Note: this is the speech as drafted and may differ from delivered version.

Introduction: a period of change

Thank you Justin,  and thank you to the Tax Incentivised Savings Association (TISA) for inviting me to speak at your annual conference. I want to use this opportunity to sketch out some of the challenges in the long term savings market and what role the regulator can play in them. In doing so, you will unsurprised I will use our latest market study on asset management as an illustration.

But before I do it’s almost 3 years to the day that I last spoke at this event. Few would have imagined at the time the dramatic changes that have taken place within the long term savings landscape since then.

Automatic enrolment has well and truly bedded in and is changing the way people save into their pensions.

The government's pension reforms have opened up to consumers a greater array of options for accessing their pension savings than ever before.

More recently, in the last couple of weeks we have published our approach to how we will regulate the Lifetime ISA – and  have finalised our rules on capping early exit charges so that consumers eligible for the pension reforms can take advantage of them if they wish.

So I think if anything, ‘change’ and the need to adapt to change, has been the one constant in the market during this period.

And we as a regulator are very aware that this period of change has required a lot from firms. We appreciate the great efforts that have been made to accommodate and implement these initiatives.  

The challenge: the state of the nation’s savings

The state of the nation’s savings is one of the most fundamental challenges we face

Turning to the theme of today’s conference - clearly there are significant challenges when we talk about the state of the nation’s savings.

Now, I don’t want to get too bogged down in statistics and numbers,  but I do think it’s important to highlight a few facts that demonstrate the changing face and associated challenges to long-term savings in this country.

We all know that there is a substantial shift from DB scheme membership to DC scheme membership.  But the scale bears mentioning.

Recent work by the Institute of Fiscal Studies tells us that in their early 30s, less than 10% of private sector employees born in the early 1980s were active members of a defined benefit scheme, compared with nearly 40% of those born in the 1960s.

We know that there are challenges to growing savings in a low-interest rate environment.

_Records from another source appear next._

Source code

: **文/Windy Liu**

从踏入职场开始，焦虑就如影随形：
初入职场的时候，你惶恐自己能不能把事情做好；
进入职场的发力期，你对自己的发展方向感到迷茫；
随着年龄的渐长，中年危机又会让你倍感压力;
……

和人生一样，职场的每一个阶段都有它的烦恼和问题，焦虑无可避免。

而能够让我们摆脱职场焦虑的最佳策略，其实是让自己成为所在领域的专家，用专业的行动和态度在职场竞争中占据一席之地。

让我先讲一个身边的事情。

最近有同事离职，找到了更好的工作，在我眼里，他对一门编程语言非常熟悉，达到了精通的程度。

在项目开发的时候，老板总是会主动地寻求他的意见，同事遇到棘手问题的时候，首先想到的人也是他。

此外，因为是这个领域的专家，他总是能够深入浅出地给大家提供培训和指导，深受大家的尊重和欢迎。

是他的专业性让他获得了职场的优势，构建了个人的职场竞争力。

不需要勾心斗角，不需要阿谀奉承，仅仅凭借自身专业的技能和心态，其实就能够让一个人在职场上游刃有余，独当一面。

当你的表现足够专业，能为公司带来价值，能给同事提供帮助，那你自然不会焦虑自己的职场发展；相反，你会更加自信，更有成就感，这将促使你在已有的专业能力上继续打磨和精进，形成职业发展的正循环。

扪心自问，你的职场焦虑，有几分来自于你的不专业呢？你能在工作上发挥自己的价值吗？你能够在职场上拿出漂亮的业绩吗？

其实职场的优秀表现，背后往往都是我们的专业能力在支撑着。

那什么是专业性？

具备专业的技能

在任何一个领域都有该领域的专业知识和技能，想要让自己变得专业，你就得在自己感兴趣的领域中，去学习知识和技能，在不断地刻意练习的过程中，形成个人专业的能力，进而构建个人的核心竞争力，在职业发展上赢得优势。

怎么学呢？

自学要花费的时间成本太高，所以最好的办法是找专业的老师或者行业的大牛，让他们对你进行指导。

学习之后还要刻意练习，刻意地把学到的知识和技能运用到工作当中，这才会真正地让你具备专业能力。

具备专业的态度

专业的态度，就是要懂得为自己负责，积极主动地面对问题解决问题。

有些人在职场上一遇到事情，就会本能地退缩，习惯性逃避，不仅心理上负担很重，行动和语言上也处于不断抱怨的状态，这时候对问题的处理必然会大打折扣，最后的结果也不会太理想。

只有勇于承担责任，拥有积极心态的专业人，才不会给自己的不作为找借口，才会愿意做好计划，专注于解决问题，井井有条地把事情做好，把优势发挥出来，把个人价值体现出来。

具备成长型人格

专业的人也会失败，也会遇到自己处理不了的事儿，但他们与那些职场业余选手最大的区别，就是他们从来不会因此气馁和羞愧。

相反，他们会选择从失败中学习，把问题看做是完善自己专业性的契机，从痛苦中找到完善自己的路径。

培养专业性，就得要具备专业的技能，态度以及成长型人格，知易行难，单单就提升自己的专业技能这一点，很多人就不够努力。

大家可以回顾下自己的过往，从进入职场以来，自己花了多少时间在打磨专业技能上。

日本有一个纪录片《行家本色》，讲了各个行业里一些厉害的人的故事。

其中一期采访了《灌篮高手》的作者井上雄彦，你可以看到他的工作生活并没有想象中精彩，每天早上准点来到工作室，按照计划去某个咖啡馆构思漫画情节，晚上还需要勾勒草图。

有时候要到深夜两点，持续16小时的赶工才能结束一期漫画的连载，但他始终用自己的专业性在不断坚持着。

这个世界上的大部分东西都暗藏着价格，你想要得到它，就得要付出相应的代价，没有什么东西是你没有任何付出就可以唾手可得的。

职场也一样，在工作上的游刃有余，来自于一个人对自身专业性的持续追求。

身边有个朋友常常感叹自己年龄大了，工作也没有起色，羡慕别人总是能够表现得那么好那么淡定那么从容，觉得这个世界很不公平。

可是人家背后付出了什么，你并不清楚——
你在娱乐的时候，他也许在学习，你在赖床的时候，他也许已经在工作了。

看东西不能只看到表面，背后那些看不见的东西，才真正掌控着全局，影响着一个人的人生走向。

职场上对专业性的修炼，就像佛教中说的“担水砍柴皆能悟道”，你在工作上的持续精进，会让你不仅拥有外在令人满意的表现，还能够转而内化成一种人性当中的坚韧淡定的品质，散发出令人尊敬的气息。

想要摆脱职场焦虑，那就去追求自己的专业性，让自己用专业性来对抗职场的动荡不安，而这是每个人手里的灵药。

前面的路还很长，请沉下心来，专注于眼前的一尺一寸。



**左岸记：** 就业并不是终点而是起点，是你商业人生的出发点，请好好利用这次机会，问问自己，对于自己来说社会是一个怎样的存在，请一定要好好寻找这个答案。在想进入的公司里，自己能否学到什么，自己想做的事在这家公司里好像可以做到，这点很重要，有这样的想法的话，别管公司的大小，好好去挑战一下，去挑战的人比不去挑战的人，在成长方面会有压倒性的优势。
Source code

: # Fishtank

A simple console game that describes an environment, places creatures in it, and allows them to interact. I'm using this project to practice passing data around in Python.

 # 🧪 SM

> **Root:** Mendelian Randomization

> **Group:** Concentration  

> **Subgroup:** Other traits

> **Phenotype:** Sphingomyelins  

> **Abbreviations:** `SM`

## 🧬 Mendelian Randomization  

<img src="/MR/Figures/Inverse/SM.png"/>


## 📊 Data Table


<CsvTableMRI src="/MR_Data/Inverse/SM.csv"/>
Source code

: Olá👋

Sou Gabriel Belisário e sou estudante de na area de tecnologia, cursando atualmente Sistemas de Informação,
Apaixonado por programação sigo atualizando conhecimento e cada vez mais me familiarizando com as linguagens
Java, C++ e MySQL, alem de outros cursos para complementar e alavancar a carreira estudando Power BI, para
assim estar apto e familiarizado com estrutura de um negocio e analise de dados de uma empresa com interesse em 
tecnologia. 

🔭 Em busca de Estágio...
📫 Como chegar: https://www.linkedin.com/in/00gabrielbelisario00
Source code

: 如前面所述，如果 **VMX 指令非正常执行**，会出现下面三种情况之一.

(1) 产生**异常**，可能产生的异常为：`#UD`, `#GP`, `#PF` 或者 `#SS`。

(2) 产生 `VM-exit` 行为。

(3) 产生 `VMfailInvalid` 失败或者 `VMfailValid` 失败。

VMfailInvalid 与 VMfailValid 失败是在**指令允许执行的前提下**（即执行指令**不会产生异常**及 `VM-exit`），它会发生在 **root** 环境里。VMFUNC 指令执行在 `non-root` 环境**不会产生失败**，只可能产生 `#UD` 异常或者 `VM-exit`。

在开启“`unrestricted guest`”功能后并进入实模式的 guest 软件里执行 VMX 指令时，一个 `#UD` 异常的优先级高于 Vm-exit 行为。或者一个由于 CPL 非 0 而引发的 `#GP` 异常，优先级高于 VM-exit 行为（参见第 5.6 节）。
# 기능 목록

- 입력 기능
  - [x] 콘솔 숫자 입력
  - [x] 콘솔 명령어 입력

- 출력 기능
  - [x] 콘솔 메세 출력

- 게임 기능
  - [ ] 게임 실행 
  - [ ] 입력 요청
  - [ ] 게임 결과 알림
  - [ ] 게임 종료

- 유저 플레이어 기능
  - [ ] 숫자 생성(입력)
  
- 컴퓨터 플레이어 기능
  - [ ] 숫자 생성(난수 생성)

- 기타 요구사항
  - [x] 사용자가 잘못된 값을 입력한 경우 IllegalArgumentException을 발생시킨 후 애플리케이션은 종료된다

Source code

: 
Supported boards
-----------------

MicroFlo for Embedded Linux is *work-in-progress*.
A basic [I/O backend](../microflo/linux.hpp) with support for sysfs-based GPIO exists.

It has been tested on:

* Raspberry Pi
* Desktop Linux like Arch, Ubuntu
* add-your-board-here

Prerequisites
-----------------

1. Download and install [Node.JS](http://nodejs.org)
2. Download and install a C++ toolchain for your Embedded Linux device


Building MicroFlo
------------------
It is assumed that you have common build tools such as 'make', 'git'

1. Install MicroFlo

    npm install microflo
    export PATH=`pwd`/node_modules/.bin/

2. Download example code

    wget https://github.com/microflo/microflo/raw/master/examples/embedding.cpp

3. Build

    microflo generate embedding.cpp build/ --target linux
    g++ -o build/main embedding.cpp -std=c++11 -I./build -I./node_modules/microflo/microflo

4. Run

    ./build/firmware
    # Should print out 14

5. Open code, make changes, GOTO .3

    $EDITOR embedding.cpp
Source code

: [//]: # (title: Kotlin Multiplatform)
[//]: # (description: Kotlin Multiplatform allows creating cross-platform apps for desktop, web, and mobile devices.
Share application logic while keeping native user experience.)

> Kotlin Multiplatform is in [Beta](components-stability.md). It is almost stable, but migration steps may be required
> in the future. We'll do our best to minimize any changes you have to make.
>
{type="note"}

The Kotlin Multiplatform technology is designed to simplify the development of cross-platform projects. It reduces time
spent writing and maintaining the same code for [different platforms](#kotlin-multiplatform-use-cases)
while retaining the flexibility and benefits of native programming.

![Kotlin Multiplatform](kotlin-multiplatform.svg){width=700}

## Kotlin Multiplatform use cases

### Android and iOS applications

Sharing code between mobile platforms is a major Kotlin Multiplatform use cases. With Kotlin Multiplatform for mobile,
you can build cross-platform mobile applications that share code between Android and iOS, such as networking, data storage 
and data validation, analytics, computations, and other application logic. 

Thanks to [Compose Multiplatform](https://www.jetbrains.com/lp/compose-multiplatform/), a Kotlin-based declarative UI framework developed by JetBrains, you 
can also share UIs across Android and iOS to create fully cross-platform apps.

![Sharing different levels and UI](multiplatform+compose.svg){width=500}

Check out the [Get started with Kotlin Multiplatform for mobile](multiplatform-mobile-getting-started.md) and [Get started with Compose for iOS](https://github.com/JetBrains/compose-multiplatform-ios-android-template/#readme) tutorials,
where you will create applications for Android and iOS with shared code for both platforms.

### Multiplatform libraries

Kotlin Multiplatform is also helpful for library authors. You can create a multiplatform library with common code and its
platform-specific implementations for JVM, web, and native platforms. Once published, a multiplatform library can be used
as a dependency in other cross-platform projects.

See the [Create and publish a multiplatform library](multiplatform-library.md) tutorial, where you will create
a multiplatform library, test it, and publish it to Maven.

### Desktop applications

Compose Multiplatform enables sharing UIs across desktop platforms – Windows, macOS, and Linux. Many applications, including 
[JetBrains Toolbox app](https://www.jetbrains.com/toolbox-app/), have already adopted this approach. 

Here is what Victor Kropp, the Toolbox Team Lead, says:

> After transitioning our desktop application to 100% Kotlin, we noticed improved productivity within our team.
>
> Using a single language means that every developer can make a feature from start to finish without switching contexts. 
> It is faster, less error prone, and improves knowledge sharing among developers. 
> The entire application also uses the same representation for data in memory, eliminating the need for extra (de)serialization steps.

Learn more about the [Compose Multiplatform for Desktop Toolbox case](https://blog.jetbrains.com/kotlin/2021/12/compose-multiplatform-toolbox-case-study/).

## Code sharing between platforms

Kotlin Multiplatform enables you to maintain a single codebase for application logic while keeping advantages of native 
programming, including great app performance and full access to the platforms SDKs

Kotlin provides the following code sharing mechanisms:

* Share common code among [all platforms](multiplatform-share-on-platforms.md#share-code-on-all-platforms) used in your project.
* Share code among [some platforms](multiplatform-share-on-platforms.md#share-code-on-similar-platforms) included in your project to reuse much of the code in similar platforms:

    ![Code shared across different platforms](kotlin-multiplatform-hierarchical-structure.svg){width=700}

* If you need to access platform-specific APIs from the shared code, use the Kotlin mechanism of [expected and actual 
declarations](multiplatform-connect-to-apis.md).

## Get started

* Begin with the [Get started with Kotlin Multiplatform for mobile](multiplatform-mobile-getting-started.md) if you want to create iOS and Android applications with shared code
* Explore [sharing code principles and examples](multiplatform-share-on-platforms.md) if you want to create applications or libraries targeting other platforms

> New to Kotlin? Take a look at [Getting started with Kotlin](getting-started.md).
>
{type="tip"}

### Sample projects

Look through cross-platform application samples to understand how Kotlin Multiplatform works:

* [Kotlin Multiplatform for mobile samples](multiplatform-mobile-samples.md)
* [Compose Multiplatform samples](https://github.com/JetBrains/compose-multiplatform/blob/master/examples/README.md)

A recent estimate suggests that to provide yourself with 70% of your gross income for 25 years of retirement when real interest rates are zero requires setting aside 45% of gross income every year, which is obviously well above most achievable saving rates.

And we know that people are living longer and will enjoy longer retirements than any generation previous - yet as TISA’s research shows, by 2035, they will retire less well-off than the previous generation.

This is one of the most fundamental challenges we face.

The role of the regulator and the mission

A very important way that we can act in the interest of consumers is to use the tools available to us under our competition objective

So how do we as a regulator play our part in tackling some of these issues?

Last month we launched our Mission document. This sets out a series of questions about how the FCA should set its priorities – and the tools we should employ to carry out our work.

We think it's an important document and hope as many stakeholders as possible read it.

I’d like to encourage TISA and its members to get involved in the consultation process and to have your say on a number of critical regulatory questions that it raises.

We want that to be the start of a conversation about a range of topics, including how do we as a regulator play a role in public policy issues.

There are some things that are matters for the Government. For example, our role isn’t to encourage people to save – we can’t, for example, legislate to increase auto enrollment contribution rates.

But one way – and a very important way – that we can act in the interest of consumers is to use the tools available to us under our competition objective to look at markets as a whole – to give us a rounded view - and to ensure that they are working well.

We have done this in the retirement income space and are currently carrying out a review on retirement outcomes in the new decumulation landscape.

This work is looking at how firms and consumers are responding to the pension reforms and make sure that competition is working well. This is particularly important as we are seeing real growth in mass market non-advised drawdown.

The asset management market study

The top line finding of the asset management market study interim report is that there is weak price competition in a number of areas of the industry

Another important area where we have used our competition powers on the accumulation side is to look at the asset management industry.

I want to spend some time now to discuss in a bit more detail some of the aspects of the interim report – and I do stress the word interim because the findings and remedies we have published are just that and I’d encourage you to engage with and respond to the report.

We’ve seen a lot of comment analysis of the report over the last few days. And we fully understand we’ve raised a number of complex challenges.

But I think it’s important to remember that the guiding question behind the study was, and still is, a pretty simple one.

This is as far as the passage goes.